Wherever a line in the records contains the word "println", return that line.

(Stored data)
-=-=-

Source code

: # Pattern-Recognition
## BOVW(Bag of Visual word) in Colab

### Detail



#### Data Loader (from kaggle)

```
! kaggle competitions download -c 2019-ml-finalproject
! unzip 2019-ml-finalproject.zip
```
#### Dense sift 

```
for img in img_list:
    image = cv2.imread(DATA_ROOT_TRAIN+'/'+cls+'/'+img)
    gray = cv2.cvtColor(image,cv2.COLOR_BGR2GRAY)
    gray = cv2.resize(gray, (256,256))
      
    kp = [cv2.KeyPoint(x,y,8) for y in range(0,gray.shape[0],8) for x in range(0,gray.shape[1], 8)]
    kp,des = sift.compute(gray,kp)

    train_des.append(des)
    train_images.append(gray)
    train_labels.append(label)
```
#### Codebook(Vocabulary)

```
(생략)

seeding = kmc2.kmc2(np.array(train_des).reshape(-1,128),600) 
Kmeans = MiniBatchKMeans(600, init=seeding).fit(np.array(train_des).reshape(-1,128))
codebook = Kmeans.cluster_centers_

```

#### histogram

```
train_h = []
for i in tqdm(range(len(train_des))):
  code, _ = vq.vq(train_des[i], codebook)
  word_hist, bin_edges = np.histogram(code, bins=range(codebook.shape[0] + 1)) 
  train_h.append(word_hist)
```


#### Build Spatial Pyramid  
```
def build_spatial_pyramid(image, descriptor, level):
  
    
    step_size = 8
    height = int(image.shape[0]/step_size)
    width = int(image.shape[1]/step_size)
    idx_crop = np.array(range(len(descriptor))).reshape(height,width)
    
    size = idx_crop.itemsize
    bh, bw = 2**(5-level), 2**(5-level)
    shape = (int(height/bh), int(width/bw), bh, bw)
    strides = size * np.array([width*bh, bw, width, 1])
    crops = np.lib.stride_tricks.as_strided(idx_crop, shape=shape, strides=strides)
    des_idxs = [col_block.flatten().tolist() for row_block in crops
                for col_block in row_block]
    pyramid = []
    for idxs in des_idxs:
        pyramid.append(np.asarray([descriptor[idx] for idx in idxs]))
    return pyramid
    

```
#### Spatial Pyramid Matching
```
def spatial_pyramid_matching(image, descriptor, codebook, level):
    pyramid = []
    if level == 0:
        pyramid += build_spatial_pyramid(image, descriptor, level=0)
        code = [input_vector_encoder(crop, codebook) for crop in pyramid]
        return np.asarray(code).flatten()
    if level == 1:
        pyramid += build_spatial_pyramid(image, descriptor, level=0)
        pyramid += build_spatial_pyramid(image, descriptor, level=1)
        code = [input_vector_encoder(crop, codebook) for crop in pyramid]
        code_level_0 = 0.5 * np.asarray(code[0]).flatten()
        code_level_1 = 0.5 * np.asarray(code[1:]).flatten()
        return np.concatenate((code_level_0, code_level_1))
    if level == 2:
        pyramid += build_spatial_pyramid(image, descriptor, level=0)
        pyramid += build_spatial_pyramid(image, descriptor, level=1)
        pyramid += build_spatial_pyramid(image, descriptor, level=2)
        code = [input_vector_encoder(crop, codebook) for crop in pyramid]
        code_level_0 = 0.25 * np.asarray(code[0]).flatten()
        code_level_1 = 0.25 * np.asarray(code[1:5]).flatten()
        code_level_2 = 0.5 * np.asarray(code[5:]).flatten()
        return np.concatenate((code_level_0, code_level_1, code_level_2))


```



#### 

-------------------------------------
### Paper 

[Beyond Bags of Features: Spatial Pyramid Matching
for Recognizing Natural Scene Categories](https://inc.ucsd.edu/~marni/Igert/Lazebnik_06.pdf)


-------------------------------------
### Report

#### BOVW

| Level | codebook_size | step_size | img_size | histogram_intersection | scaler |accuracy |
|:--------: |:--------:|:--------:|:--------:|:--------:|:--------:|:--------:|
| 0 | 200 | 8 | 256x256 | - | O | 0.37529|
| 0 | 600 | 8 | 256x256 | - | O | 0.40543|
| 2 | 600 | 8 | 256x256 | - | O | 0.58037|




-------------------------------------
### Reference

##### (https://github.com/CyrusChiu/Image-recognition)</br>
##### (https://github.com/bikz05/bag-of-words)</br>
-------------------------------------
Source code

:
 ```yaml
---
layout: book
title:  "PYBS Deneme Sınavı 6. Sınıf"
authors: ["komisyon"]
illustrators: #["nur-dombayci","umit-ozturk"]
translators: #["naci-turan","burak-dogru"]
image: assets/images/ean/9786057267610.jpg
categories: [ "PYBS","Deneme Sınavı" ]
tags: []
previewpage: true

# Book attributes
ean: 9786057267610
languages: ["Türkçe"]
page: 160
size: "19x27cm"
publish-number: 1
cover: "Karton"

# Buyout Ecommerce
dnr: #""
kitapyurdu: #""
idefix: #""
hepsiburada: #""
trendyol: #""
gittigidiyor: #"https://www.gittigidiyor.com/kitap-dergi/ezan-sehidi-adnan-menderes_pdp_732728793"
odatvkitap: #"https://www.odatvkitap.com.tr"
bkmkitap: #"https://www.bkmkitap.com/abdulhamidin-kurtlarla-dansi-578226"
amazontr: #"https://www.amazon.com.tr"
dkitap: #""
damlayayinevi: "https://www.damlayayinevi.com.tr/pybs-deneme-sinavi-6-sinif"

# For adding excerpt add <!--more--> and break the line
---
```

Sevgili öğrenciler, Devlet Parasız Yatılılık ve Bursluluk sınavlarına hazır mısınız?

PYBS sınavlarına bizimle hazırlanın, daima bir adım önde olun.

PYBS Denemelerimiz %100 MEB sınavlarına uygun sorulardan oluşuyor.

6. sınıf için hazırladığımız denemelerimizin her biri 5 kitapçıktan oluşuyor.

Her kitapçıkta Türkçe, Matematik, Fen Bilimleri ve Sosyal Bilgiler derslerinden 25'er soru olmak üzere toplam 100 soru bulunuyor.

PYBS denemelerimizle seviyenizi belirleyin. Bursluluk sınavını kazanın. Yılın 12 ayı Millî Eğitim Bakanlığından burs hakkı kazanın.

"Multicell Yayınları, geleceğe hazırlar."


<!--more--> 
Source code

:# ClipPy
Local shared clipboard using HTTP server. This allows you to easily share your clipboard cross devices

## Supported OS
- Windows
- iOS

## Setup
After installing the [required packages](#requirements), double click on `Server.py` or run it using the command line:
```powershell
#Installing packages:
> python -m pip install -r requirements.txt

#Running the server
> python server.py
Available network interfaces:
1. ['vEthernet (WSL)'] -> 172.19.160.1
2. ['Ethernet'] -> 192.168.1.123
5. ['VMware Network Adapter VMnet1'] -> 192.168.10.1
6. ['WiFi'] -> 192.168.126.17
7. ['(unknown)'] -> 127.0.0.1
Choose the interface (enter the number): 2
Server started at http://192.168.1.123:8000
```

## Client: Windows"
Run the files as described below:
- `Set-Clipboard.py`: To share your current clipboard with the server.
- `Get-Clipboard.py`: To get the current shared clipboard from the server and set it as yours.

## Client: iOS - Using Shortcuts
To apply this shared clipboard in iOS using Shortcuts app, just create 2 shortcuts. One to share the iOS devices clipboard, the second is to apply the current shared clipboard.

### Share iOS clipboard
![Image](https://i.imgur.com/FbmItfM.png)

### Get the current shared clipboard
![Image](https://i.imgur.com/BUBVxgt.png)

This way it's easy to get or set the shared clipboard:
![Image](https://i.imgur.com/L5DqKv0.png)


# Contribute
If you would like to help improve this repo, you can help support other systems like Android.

-=-=-

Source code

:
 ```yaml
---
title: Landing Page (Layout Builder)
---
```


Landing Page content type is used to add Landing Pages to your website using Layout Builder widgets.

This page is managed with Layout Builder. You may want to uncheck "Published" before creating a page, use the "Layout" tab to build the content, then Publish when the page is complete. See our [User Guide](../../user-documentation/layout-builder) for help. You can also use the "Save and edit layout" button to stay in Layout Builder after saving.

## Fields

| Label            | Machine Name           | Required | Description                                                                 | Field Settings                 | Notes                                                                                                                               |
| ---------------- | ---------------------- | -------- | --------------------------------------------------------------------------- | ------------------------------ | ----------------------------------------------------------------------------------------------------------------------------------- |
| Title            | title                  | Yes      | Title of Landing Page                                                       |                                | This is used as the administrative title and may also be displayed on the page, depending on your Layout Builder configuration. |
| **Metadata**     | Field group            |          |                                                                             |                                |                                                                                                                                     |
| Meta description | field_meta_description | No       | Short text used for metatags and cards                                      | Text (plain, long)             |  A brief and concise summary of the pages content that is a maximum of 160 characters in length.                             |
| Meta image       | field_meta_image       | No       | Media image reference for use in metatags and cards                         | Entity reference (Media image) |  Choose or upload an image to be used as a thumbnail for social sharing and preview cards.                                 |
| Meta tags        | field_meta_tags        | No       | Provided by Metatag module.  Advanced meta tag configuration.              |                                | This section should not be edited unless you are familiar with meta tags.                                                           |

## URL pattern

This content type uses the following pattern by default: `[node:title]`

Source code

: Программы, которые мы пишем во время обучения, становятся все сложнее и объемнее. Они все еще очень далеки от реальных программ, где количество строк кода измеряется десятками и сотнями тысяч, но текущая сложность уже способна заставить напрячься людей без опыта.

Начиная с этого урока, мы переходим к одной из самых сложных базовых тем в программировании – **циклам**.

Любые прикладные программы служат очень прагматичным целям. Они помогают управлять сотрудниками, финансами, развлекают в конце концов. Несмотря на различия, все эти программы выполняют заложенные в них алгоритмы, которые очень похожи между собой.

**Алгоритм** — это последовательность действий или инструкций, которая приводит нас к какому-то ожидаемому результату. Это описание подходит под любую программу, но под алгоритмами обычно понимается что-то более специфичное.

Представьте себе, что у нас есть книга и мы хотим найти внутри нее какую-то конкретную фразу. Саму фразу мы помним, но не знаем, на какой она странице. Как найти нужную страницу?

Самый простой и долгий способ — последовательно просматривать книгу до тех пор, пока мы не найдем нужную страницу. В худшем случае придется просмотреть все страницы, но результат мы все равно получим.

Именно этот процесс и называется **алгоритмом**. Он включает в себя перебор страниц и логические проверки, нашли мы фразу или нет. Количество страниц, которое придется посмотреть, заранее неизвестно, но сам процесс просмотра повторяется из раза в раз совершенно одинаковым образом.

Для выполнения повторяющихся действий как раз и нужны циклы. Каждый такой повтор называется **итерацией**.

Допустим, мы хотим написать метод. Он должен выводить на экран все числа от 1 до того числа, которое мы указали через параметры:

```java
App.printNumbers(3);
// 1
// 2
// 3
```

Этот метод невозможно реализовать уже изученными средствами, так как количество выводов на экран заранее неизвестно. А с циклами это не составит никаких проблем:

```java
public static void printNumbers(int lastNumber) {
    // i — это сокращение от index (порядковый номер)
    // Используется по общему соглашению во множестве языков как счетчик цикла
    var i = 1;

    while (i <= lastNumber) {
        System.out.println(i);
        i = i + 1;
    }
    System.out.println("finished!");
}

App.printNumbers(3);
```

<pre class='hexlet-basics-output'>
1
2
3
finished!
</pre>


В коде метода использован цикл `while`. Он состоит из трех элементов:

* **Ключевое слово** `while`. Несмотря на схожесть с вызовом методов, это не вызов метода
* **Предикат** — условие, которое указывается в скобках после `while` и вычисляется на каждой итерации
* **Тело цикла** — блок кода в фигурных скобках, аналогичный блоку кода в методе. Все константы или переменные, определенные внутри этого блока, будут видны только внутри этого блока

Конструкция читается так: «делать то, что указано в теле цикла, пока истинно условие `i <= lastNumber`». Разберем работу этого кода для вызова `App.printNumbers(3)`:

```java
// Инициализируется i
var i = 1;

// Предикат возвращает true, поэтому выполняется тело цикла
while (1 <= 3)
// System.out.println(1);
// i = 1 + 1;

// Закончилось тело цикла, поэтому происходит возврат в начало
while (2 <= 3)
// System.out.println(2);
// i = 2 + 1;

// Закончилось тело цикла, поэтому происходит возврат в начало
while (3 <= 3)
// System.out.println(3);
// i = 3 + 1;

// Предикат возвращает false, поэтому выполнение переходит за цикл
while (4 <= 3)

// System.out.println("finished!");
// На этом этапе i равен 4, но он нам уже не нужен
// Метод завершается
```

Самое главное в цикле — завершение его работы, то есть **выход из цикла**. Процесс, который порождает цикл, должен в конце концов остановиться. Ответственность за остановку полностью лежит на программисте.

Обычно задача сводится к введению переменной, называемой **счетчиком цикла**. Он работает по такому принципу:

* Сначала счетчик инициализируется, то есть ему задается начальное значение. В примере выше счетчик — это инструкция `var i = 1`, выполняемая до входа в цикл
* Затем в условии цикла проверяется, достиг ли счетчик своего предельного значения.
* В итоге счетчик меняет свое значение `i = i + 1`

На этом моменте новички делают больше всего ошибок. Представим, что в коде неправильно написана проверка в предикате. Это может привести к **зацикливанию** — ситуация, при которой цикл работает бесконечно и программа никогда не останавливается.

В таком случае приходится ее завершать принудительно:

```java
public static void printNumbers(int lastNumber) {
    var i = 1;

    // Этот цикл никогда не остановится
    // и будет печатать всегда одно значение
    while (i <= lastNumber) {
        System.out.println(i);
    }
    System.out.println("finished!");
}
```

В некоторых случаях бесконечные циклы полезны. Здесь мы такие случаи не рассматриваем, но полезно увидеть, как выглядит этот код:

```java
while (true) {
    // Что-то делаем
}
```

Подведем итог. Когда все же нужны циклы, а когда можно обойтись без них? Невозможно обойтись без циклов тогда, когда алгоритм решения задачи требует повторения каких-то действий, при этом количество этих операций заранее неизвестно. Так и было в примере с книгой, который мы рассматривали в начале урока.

-=-=-

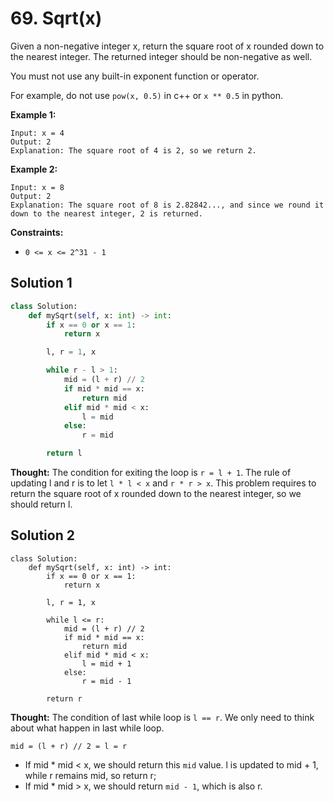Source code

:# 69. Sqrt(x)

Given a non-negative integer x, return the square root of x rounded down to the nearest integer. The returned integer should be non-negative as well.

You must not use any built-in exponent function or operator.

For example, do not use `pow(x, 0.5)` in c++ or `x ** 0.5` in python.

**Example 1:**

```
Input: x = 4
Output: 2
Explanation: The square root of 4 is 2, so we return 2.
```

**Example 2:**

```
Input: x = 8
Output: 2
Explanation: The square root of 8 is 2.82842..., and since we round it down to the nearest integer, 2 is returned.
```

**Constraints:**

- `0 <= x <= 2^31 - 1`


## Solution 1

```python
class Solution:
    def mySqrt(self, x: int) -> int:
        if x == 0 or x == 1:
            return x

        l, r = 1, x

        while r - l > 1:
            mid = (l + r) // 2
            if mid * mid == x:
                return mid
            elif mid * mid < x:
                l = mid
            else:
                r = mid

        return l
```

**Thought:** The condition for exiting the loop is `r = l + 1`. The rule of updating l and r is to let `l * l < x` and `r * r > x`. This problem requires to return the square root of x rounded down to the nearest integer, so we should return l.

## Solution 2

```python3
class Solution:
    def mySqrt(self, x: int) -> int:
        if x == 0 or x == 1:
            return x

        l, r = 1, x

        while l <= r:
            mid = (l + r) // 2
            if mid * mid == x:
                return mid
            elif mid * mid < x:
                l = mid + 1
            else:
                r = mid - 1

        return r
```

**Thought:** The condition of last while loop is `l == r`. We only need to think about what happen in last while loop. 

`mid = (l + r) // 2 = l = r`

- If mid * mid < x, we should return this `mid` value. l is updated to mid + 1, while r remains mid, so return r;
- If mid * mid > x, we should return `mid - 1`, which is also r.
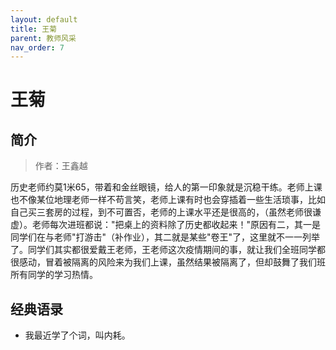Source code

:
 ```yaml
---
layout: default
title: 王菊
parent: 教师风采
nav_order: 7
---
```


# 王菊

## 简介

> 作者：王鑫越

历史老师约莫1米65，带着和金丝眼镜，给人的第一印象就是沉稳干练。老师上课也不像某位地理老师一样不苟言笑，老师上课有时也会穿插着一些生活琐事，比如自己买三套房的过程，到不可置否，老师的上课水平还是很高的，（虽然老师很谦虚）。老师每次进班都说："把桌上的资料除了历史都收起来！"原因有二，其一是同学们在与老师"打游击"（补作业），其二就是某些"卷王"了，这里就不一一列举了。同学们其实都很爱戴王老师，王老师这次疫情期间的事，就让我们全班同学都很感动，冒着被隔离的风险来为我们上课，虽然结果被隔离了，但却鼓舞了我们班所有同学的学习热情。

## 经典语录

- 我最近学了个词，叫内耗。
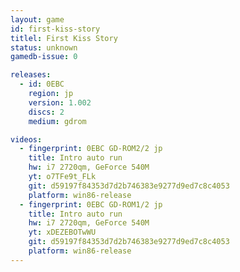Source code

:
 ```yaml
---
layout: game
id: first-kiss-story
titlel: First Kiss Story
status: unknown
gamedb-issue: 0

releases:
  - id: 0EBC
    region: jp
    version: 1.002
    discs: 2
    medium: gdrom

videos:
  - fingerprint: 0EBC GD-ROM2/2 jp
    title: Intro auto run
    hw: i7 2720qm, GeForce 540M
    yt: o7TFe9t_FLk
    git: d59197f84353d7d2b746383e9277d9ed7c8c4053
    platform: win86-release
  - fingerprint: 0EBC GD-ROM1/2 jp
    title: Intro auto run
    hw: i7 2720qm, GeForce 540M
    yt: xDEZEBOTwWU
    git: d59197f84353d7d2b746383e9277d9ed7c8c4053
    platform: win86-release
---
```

-=-=-

● **EXERCISE OUTPUT**
        System.out.println(i);
    System.out.println("finished!");
// System.out.println(1);
// System.out.println(2);
// System.out.println(3);
// System.out.println("finished!");
        System.out.println(i);
    System.out.println("finished!");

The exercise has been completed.